C’est donc en violation de la loi 2015-992 que les CGV d’EDF/ERDF imposent une clause visant à obtenir un consentement sous une forme de contrainte.

Si le client signe ce contrat et donne cet accord, il le donne sous la contrainte car on ne lui offre pas le choix de refuser. 

De plus, il y a bien une manœuvre visant de manière détournée à limiter le droit à la vie privée, en obtenant de manière insidieuse un accord qui n'est pas librement consenti. Le dol est caractérisé par le fait que le cocontractant n’est pas mis en mesure de comprendre les enjeux inhérents à cet accord sous contrainte.
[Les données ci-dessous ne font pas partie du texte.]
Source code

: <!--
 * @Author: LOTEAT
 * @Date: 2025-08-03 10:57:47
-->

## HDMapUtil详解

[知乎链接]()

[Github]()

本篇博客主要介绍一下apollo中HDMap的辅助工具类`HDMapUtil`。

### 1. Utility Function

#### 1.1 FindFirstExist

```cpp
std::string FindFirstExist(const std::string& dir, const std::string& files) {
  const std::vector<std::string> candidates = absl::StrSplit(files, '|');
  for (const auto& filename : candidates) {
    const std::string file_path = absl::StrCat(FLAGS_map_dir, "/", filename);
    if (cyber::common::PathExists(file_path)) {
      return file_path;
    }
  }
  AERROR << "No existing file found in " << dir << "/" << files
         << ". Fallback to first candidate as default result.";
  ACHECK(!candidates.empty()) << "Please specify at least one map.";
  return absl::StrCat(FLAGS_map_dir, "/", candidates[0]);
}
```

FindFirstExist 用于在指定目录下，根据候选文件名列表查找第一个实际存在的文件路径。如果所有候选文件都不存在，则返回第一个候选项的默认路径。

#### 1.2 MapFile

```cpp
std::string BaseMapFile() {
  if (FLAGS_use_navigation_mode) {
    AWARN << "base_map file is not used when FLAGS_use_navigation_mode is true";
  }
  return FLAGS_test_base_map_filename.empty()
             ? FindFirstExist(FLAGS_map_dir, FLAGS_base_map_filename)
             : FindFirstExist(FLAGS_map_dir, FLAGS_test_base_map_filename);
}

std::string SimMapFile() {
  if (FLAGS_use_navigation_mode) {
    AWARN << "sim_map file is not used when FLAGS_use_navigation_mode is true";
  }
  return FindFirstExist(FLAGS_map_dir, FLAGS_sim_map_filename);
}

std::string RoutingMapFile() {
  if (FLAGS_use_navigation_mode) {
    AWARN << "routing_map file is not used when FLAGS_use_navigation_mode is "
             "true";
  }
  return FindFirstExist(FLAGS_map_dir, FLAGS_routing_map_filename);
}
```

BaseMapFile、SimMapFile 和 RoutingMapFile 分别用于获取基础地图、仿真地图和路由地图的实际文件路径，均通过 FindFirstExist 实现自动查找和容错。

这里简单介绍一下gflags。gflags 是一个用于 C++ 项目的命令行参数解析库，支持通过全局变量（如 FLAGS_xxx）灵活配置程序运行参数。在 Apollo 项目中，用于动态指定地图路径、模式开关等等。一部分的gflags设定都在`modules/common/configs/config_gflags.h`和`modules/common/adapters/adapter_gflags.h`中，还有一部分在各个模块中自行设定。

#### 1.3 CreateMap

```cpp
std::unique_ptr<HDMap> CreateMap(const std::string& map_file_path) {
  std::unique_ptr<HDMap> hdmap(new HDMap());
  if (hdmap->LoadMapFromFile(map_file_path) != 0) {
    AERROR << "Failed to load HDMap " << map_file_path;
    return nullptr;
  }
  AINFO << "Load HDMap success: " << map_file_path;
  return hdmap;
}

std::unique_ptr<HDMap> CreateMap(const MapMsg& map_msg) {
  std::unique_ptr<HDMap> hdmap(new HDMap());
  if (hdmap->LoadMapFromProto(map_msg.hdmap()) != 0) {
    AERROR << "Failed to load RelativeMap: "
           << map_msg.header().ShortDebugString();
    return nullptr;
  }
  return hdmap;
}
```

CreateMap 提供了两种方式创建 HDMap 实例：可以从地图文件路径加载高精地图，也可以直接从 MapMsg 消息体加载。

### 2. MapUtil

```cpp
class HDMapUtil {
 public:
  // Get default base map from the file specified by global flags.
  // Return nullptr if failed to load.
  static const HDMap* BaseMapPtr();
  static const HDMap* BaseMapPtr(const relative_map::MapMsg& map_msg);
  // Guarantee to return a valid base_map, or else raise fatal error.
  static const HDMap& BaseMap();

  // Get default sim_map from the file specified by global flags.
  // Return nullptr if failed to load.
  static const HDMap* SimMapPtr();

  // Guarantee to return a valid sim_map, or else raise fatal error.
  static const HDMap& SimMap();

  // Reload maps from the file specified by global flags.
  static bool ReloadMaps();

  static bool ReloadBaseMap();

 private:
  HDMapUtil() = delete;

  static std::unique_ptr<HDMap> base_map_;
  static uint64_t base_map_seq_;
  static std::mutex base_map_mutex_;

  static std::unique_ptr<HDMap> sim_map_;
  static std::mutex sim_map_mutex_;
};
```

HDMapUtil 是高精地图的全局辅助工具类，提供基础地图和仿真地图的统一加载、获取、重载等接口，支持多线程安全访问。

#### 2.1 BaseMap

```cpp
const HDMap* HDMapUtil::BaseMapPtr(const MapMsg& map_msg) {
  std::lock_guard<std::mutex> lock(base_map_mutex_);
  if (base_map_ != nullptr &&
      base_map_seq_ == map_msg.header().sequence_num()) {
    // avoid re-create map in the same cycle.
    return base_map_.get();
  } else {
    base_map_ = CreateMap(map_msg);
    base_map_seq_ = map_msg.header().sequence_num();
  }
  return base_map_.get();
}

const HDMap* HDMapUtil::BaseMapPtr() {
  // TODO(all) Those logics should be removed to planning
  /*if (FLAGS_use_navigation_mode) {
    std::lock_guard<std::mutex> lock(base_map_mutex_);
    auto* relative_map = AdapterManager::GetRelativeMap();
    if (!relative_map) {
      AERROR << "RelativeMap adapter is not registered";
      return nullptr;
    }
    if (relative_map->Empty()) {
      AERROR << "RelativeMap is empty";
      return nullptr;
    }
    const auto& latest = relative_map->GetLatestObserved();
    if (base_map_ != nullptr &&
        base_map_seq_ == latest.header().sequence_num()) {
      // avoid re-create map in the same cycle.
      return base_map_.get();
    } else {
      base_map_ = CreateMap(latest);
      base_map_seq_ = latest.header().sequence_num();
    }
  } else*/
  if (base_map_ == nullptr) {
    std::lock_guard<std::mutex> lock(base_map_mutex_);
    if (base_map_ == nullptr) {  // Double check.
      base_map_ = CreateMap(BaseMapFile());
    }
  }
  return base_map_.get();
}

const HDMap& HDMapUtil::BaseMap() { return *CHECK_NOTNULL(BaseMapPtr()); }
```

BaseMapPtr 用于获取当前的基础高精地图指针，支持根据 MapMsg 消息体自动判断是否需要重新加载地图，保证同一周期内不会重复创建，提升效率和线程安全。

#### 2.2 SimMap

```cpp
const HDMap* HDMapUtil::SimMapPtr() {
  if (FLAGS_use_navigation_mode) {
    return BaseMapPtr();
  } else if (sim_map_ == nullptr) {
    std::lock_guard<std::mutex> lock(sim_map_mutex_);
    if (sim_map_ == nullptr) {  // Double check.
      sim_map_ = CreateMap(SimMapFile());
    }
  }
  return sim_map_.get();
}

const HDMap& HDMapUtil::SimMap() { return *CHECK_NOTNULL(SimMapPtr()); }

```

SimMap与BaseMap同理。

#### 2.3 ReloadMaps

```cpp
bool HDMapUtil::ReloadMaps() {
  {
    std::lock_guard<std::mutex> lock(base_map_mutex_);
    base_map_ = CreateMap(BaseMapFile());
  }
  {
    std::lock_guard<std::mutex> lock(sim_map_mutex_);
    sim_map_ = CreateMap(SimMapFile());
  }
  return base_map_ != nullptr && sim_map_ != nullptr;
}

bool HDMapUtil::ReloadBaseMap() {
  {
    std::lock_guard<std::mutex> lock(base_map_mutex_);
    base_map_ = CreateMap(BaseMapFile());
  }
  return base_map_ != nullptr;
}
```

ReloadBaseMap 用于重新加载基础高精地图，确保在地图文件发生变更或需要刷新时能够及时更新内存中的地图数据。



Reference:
Or, les compteurs LINKY enregistrent des informations ultra-précises quant à l’usage qui est fait de l'électricité (appareils en fonction, heure, durée d’utilisation, etc.).

Cet article des CGV d’EDF/ERDF enfreint incontestablement l’article 8 de la CEDH car le motif de la restriction de liberté ainsi obtenue ne figure pas dans les exceptions mentionnées dans l’article 8 de la CEDH.

Il y a là, indubitablement, violation de l’article 18 de la CEDH :

« ARTICLE 18
« Limitation de l’usage des restrictions aux droits

« Les restrictions qui, aux termes de la présente Convention, sont apportées aux dits droits et libertés ne peuvent être appliquées que dans le but pour lequel elles ont été prévues. »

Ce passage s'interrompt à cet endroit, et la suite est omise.